View Endpoint Status
If you want to use your trained model to perform inference on live data, you deploy your model to a real-time endpoint. To ensure appropriate latency of your predictions, you want to make sure the instances that host your model are running efficiently. Model Dashboard’s endpoint monitoring feature displays real-time information about your endpoint configuration and helps you track endpoint performance with metrics.
Monitor settings
The Model Dashboard links to existing SageMaker AI endpoint details pages which display real-time graphs of metrics you can select in Amazon CloudWatch. Within your dashboard, you can track these metrics as your endpoint is handling real-time inference requests. Some metrics you can select are the following:
-
CpuUtilization
: The sum of each individual CPU core's utilization, with each ranging from 0%–100%. -
MemoryUtilization
: The percentage of memory used by the containers on an instance, ranging from 0%–100%. -
DiskUtilization
: The percentage of disk space used by the containers on an instance, ranging from 0%–100%.

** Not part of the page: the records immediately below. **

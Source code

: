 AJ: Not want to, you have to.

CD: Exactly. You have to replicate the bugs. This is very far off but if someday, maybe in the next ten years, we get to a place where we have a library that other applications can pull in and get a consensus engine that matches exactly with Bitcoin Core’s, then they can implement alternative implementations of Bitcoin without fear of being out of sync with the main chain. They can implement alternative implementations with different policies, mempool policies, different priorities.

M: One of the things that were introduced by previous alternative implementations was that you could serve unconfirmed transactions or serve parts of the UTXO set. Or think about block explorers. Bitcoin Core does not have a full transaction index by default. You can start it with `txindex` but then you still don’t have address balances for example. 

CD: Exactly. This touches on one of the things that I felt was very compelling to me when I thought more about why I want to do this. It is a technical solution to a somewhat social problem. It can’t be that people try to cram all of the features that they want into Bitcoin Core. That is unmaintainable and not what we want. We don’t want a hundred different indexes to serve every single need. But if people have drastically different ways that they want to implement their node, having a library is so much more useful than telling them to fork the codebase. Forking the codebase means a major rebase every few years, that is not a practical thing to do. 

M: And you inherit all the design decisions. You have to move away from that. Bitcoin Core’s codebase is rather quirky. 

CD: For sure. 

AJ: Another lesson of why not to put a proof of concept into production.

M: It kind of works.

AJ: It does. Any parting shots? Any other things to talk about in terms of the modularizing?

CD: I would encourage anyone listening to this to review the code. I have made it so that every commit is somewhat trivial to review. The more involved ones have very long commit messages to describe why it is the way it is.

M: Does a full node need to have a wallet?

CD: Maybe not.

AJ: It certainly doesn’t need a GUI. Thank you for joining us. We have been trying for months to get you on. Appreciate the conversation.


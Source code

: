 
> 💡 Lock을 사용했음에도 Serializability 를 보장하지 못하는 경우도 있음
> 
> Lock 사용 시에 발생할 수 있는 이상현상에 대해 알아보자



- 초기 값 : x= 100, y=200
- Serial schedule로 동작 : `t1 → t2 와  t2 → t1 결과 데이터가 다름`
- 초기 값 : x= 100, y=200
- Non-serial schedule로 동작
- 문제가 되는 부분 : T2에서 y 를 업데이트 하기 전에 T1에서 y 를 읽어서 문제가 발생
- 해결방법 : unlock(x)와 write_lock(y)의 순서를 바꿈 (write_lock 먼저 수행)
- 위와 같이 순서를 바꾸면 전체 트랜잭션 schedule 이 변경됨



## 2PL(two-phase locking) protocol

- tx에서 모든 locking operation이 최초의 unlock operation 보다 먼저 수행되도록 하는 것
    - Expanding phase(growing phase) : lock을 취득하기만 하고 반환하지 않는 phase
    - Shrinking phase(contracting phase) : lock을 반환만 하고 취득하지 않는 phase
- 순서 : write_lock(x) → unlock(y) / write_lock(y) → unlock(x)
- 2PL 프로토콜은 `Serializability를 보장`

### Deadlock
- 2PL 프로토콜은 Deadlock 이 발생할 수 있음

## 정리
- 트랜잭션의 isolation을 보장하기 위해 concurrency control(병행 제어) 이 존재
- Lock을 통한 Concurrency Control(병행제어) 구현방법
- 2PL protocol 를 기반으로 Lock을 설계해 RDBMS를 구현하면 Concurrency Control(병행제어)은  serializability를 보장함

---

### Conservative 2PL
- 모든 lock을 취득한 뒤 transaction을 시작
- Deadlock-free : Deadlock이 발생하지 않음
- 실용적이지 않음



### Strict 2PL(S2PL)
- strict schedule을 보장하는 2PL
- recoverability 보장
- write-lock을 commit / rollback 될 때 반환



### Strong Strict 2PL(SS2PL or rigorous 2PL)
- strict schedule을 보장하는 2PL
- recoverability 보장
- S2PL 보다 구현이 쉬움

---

For the complete list of metrics you can view in real time, see Metrics for monitoring Amazon SageMaker AI with Amazon CloudWatch.
Runtime settings
Amazon SageMaker AI supports automatic scaling (auto scaling) for your hosted models. Auto scaling dynamically adjusts the number of instances provisioned for a model in response to changes in your workload. When the workload increases, auto scaling brings more instances online. When the workload decreases, auto scaling removes unnecessary instances so that you don't pay for provisioned instances that you aren't using. You can customize the following runtime settings in the Model Dashboard:
-
Update weights: Change the amount of workload assigned to each instance with numerical weighting. For more information about instance weighting during auto scaling, see Configure instance weighting for Amazon EC2 Auto Scaling.
-
Update instance count: Change the number of total instances that can service your workload when it increases.
For more information about endpoint runtime settings, see CreateEndpointConfig.
Endpoint configuration settings
Endpoint configuration settings display the settings you specified when you created the endpoint. These settings inform SageMaker AI which resources to provision for your endpoint. Some settings included are the following:
-
Data capture: You can choose to capture information about your endpoint's inputs and outputs. For example, you may want to sample incoming traffic to see if the results correlate to training data. You can customize your sampling frequency, the format of the stored data, and Amazon S3 location of stored data. For more information about setting up your data capture configuration, see Data capture.
-
Production variants: See the previous discussion in Runtime settings.
-
Async invocation configuration: If your endpoint is asynchronous, this section includes the maximum number of concurrent requests sent by the SageMaker AI client to the model container, the Amazon S3 location of your success and failure notifications, and the output location of your endpoint outputs. For more information about asynchronous outputs, see Asynchronous endpoint operations.
-
Encryption key: You can enter your encryption key if you want to encrypt your outputs.
For more information about endpoint configuration settings, see CreateEndpointConfig.
View status and configuration for an endpoint
To view the status and configuration for a model’s endpoint, complete the following steps:
-
Open the SageMaker AI console
. -
Choose Governance in the left panel.
-
Choose Model Dashboard.
-
In the Models section of the Model Dashboard, select the model name of the endpoint you want to view.
-
Select the endpoint name in the Endpoints section.